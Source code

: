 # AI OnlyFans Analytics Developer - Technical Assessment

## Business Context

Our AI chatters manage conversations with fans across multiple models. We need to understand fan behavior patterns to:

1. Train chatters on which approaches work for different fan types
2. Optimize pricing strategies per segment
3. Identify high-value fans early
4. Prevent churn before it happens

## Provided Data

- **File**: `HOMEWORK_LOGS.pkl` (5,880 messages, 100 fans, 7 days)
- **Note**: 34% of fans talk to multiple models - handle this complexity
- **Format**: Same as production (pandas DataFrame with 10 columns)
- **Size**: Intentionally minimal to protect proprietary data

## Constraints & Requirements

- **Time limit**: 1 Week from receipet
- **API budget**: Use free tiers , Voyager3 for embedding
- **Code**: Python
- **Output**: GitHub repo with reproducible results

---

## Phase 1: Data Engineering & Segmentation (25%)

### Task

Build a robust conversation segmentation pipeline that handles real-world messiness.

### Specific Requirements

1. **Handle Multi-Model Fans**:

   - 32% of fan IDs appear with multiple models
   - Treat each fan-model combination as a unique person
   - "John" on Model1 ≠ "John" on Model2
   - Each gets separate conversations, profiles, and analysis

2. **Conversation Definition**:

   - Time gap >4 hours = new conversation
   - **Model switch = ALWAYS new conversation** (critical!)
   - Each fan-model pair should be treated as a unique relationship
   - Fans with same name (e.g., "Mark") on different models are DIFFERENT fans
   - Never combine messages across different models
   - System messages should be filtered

※

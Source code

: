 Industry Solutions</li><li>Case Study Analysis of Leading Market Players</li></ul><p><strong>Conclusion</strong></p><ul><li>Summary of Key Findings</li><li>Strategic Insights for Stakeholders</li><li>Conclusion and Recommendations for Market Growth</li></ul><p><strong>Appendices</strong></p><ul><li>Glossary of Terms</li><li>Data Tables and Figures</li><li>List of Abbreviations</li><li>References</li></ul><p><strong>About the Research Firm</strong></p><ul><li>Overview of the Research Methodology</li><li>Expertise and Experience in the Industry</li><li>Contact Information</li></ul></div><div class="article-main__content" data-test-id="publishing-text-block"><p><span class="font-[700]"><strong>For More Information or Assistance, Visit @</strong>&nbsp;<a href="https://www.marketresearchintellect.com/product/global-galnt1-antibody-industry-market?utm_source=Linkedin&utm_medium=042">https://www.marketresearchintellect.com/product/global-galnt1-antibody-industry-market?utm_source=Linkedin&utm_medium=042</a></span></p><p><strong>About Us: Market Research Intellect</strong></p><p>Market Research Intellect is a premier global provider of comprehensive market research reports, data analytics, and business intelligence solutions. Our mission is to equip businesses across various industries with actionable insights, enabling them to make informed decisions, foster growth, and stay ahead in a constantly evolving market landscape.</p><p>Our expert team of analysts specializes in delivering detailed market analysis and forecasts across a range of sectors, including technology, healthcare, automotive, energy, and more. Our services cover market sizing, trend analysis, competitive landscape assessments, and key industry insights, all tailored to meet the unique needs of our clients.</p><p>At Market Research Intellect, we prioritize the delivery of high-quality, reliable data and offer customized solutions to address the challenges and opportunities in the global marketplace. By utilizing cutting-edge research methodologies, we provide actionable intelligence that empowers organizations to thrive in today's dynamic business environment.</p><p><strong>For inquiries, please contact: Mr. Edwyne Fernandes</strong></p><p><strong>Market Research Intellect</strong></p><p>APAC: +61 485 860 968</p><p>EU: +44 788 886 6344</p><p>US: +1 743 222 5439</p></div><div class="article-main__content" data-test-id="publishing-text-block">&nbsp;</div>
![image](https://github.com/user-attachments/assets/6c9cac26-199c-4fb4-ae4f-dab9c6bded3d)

※

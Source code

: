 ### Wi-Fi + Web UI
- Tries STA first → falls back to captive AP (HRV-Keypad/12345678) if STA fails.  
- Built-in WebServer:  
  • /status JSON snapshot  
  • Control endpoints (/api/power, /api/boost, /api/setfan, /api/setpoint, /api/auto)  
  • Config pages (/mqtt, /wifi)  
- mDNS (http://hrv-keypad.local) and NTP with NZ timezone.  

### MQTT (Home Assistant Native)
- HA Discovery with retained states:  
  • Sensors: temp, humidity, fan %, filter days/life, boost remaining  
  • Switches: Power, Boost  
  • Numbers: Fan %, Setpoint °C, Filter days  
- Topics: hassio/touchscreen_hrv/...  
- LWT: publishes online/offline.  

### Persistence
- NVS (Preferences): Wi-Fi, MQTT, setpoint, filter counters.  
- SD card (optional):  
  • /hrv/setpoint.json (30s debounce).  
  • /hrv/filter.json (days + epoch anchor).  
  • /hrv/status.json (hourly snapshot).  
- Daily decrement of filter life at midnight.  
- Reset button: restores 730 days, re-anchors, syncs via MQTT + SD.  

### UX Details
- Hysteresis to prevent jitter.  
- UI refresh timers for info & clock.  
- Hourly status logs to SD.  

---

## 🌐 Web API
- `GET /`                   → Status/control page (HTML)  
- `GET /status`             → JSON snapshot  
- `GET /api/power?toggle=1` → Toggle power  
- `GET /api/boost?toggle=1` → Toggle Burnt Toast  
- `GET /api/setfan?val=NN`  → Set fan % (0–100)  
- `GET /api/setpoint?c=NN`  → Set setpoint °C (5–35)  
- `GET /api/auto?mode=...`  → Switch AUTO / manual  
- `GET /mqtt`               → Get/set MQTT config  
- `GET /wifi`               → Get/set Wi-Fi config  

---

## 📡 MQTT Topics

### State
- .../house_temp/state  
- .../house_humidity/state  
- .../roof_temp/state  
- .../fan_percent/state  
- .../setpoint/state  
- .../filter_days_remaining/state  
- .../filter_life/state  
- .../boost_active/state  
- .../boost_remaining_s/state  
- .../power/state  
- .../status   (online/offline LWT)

※

▸ **TO DO**
Could you write out, exactly as they stand, only the lines above that begin at the line with "### MQTT (Home Assistant Native)" and stop after the line with "- Reset button: restores"?

▸ **TASK RESULT**
### MQTT (Home Assistant Native)
- HA Discovery with retained states:  
  • Sensors: temp, humidity, fan %, filter days/life, boost remaining  
  • Switches: Power, Boost  
  • Numbers: Fan %, Setpoint °C, Filter days  
- Topics: hassio/touchscreen_hrv/...  
- LWT: publishes online/offline.  

### Persistence
- NVS (Preferences): Wi-Fi, MQTT, setpoint, filter counters.  
- SD card (optional):  
  • /hrv/setpoint.json (30s debounce).  
  • /hrv/filter.json (days + epoch anchor).  
  • /hrv/status.json (hourly snapshot).  
- Daily decrement of filter life at midnight.  
- Reset button: restores 730 days, re-anchors, syncs via MQTT + SD.  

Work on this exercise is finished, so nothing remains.